Phylogenies, conservation & Biodiversity

Supertrees

The rate-limiting step for our work are complete phylogenies. Currently, complete species-level information on mammalian evolutionary relationships is not available in one source. Although there are now an ever-growing number of published studies using morphological or molecular gene sequences to construct the evolution of mammalian clades, it is scattered throughout the literature and is not easily accessible. A recent approach to building comprehensive, complete, species-level phylogenies is to combine all the available phylogenetic information into one consensus producing a phylogenetic supertree showing more precise and resolved relationships among taxa. Supertrees of primates, carnivores, bats and angiosperms have already been successfully used to estimate speciation and extinction rates, help identify those species most at risk (see Biodiversity and Extinction), and describe evolutionary patterns of biodiversity within hotspots (see Biology of Geographic Ranges). As part of the PanTheria project, we have now published a complete supertree of all mammals - below .

supertree
The Ecology and Evolution of Infectious Disease.

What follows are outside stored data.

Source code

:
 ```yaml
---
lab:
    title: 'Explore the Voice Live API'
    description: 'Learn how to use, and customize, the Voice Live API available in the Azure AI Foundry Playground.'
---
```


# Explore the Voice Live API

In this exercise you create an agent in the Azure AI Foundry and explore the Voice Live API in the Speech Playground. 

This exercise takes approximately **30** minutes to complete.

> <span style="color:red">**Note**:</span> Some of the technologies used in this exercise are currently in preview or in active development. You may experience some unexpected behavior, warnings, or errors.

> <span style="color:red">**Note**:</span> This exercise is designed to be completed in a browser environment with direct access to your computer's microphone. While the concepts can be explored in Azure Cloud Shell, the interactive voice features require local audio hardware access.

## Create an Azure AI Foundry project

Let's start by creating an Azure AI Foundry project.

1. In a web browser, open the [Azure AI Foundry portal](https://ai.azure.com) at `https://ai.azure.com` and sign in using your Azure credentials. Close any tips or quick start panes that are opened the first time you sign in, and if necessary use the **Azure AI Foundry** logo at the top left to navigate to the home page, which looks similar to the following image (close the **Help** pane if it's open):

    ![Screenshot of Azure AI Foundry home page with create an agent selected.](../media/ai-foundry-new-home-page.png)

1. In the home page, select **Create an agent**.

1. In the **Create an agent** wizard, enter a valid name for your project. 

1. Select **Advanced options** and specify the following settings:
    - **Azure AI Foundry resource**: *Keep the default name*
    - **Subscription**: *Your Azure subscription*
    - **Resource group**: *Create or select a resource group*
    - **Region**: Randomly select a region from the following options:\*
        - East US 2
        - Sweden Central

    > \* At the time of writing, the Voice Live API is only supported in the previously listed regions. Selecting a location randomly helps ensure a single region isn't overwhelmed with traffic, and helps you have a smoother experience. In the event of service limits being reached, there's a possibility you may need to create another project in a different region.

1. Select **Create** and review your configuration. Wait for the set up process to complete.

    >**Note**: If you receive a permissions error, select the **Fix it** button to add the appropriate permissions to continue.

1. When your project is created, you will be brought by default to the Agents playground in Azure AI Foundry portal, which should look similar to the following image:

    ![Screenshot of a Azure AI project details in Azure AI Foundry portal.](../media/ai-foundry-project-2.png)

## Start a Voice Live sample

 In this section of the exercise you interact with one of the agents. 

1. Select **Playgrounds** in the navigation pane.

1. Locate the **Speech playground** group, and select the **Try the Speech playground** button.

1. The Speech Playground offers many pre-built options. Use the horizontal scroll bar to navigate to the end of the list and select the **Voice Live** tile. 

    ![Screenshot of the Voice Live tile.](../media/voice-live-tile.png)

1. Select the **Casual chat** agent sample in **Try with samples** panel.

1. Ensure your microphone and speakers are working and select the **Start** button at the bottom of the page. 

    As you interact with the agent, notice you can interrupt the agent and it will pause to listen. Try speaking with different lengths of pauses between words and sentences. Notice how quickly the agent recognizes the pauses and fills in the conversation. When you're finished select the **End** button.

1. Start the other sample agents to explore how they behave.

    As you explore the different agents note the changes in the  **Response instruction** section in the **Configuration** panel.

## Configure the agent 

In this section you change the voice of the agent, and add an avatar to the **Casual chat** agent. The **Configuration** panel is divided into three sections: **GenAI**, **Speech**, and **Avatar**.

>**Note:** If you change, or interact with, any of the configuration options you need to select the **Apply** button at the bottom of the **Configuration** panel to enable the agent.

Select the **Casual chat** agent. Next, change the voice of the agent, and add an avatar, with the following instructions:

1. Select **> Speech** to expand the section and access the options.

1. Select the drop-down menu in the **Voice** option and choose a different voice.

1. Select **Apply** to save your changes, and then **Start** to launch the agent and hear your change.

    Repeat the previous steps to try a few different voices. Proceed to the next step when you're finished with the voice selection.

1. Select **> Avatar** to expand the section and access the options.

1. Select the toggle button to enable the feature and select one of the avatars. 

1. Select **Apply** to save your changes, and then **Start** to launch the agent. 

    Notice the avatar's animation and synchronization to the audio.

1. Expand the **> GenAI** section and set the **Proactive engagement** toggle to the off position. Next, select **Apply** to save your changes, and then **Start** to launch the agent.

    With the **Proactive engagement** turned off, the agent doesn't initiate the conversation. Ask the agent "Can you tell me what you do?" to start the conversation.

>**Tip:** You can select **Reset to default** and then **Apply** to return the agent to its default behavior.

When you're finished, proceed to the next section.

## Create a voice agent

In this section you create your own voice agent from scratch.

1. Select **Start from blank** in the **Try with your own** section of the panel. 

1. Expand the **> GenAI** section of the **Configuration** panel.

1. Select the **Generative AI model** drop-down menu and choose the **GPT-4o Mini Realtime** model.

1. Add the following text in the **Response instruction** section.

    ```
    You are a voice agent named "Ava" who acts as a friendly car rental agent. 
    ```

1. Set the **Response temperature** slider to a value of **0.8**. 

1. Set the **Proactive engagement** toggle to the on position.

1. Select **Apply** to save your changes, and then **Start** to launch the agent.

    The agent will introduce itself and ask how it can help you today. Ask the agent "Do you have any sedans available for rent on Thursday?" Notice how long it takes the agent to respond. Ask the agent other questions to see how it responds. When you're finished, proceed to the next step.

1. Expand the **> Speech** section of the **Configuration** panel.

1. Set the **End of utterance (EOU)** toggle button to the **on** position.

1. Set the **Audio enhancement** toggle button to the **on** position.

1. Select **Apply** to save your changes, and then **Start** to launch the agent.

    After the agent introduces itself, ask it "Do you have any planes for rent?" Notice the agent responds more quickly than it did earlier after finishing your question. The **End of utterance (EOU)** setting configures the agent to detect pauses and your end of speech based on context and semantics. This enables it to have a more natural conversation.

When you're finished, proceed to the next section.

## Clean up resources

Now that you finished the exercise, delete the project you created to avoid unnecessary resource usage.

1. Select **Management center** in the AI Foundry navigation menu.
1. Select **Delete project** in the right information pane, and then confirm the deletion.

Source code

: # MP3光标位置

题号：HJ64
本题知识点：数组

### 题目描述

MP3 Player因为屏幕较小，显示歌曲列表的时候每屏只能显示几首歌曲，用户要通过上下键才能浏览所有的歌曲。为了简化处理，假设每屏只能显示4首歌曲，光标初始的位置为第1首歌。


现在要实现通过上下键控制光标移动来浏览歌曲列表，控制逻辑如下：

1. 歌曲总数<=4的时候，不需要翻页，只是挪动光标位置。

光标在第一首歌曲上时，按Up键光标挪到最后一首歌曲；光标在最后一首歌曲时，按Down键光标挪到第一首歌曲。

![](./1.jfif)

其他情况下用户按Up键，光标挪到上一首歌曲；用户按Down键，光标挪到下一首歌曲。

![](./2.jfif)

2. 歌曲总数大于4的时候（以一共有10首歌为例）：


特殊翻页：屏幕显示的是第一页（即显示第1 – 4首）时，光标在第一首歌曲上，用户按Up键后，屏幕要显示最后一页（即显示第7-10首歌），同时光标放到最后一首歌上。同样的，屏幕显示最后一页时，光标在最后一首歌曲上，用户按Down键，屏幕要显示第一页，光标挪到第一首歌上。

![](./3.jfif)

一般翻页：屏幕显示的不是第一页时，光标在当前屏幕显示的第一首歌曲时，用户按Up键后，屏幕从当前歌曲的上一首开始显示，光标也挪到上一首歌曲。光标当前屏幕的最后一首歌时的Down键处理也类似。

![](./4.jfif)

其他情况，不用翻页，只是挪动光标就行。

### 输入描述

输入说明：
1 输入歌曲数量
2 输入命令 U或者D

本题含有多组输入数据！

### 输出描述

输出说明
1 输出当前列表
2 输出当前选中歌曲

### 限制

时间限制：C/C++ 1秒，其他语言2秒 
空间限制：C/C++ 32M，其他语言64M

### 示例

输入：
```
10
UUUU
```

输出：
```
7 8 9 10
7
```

We are studying a diverse range of biological and anthropological processes that determine the biological richness of pathogens in mammals. Together with Charlie Nunn (postdoctoral Fellow, presently at the University of California, Davis), we have recently shown across primates and carnivores that white blood cell counts associated with disease risk are significantly related to mating systems - below. Presently, we are involved in a large international collaborative effort to examine epidemiological diversity across other mammal groups including ungulates, bats and rodents. Through an initiative sponsored by NCEAS (The National Center for Ecological Analysis and Synthesis in Santa Barbara, California), with additional funding from Conservational International, we have assembled a team of experts to examine the evolutionary and ecological interactions between social organization and the evolution of infectious pathogens. Presently, we are examining whether speciation rates in primates correlate with parasite richness, the amount of infectious diseases in threatened species, and potential losses of biodiversity if endangered hosts become extinct.

Allometries and Scaling

A flurry of important papers have recently shown that a range of biological problems from cellular to global can be described and understood from the scaling of changes in size. We are particularly interested in applying the methodology of scaling to problems of biodiversity and conservation. Working with Chris Carbone (Institute of Zoology, The Zoological Society of London) and Sam Ross, we are developing and testing models for within and between species variation in population density across the order Carnivora. Strikingly, we are finding for example that 10,000kg of prey supports 53kg of a given species of carnivore irrespective of body mass and that carnivore number/(unit prey biomass) approximate a quarter power scaling rule - below. Our models suggest that some carnivores (e.g., African wild dogs) are dangerously low in population density mainly due to reduced biomass levels. Our models may better enable conservation biologists to diagnose and predict extinction risk due to critical thresholds of low densities. We are also involved with an NCEAS Working Group examining the patterns of body size distributions across local to broad geographic space and from contemporary to "deep" time.